Provided data –
======

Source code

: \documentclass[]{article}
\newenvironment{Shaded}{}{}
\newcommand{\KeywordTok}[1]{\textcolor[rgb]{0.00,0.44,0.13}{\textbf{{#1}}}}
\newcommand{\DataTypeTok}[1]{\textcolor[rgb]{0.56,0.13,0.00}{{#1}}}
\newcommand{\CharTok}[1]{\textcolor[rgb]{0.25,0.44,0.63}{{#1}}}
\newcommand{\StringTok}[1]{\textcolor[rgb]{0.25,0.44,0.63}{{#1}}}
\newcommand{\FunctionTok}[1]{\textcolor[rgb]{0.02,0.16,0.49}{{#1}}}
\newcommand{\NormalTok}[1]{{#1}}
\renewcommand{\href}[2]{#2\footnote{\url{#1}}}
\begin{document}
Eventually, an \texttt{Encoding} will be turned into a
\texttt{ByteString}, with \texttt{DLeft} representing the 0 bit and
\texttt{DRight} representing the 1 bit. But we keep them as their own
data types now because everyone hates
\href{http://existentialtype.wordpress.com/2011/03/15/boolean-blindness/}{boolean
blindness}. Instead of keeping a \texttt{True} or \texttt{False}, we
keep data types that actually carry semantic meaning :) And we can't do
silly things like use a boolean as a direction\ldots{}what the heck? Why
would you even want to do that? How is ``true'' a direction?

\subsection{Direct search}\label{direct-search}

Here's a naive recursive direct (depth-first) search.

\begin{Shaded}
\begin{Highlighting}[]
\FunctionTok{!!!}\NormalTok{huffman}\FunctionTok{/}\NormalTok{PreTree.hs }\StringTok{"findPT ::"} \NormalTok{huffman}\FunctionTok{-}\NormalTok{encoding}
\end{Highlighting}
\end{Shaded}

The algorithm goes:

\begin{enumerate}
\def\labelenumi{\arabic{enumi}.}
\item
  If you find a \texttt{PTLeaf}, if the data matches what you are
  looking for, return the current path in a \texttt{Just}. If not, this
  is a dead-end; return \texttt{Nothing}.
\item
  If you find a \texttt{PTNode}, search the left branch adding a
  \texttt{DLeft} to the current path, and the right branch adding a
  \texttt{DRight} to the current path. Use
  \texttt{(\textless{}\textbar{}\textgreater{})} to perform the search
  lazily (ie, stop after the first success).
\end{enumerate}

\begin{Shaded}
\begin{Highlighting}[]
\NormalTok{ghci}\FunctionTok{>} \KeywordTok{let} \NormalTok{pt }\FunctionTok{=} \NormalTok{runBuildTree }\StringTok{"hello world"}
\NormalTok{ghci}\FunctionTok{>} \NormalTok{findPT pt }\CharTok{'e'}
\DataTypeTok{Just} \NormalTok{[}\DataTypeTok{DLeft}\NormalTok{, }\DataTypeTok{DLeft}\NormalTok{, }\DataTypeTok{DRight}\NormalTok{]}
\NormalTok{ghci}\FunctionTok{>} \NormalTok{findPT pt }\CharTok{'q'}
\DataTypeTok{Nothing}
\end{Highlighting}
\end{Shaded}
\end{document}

======

What you have to do – The records above must be written out again exactly.

Worked solution –
Source code

: \documentclass[]{article}
\newenvironment{Shaded}{}{}
\newcommand{\KeywordTok}[1]{\textcolor[rgb]{0.00,0.44,0.13}{\textbf{{#1}}}}
\newcommand{\DataTypeTok}[1]{\textcolor[rgb]{0.56,0.13,0.00}{{#1}}}
\newcommand{\CharTok}[1]{\textcolor[rgb]{0.25,0.44,0.63}{{#1}}}
\newcommand{\StringTok}[1]{\textcolor[rgb]{0.25,0.44,0.63}{{#1}}}
\newcommand{\FunctionTok}[1]{\textcolor[rgb]{0.02,0.16,0.49}{{#1}}}
\newcommand{\NormalTok}[1]{{#1}}
\renewcommand{\href}[2]{#2\footnote{\url{#1}}}
\begin{document}
Eventually, an \texttt{Encoding} will be turned into a
\texttt{ByteString}, with \texttt{DLeft} representing the 0 bit and
\texttt{DRight} representing the 1 bit. But we keep them as their own
data types now because everyone hates
\href{http://existentialtype.wordpress.com/2011/03/15/boolean-blindness/}{boolean
blindness}. Instead of keeping a \texttt{True} or \texttt{False}, we
keep data types that actually carry semantic meaning :) And we can't do
silly things like use a boolean as a direction\ldots{}what the heck? Why
would you even want to do that? How is ``true'' a direction?

\subsection{Direct search}\label{direct-search}

Here's a naive recursive direct (depth-first) search.

\begin{Shaded}
\begin{Highlighting}[]
\FunctionTok{!!!}\NormalTok{huffman}\FunctionTok{/}\NormalTok{PreTree.hs }\StringTok{"findPT ::"} \NormalTok{huffman}\FunctionTok{-}\NormalTok{encoding}
\end{Highlighting}
\end{Shaded}

The algorithm goes:

\begin{enumerate}
\def\labelenumi{\arabic{enumi}.}
\item
  If you find a \texttt{PTLeaf}, if the data matches what you are
  looking for, return the current path in a \texttt{Just}. If not, this
  is a dead-end; return \texttt{Nothing}.
\item
  If you find a \texttt{PTNode}, search the left branch adding a
  \texttt{DLeft} to the current path, and the right branch adding a
  \texttt{DRight} to the current path. Use
  \texttt{(\textless{}\textbar{}\textgreater{})} to perform the search
  lazily (ie, stop after the first success).
\end{enumerate}

\begin{Shaded}
\begin{Highlighting}[]
\NormalTok{ghci}\FunctionTok{>} \KeywordTok{let} \NormalTok{pt }\FunctionTok{=} \NormalTok{runBuildTree }\StringTok{"hello world"}
\NormalTok{ghci}\FunctionTok{>} \NormalTok{findPT pt }\CharTok{'e'}
\DataTypeTok{Just} \NormalTok{[}\DataTypeTok{DLeft}\NormalTok{, }\DataTypeTok{DLeft}\NormalTok{, }\DataTypeTok{DRight}\NormalTok{]}
\NormalTok{ghci}\FunctionTok{>} \NormalTok{findPT pt }\CharTok{'q'}
\DataTypeTok{Nothing}
\end{Highlighting}
\end{Shaded}
\end{document}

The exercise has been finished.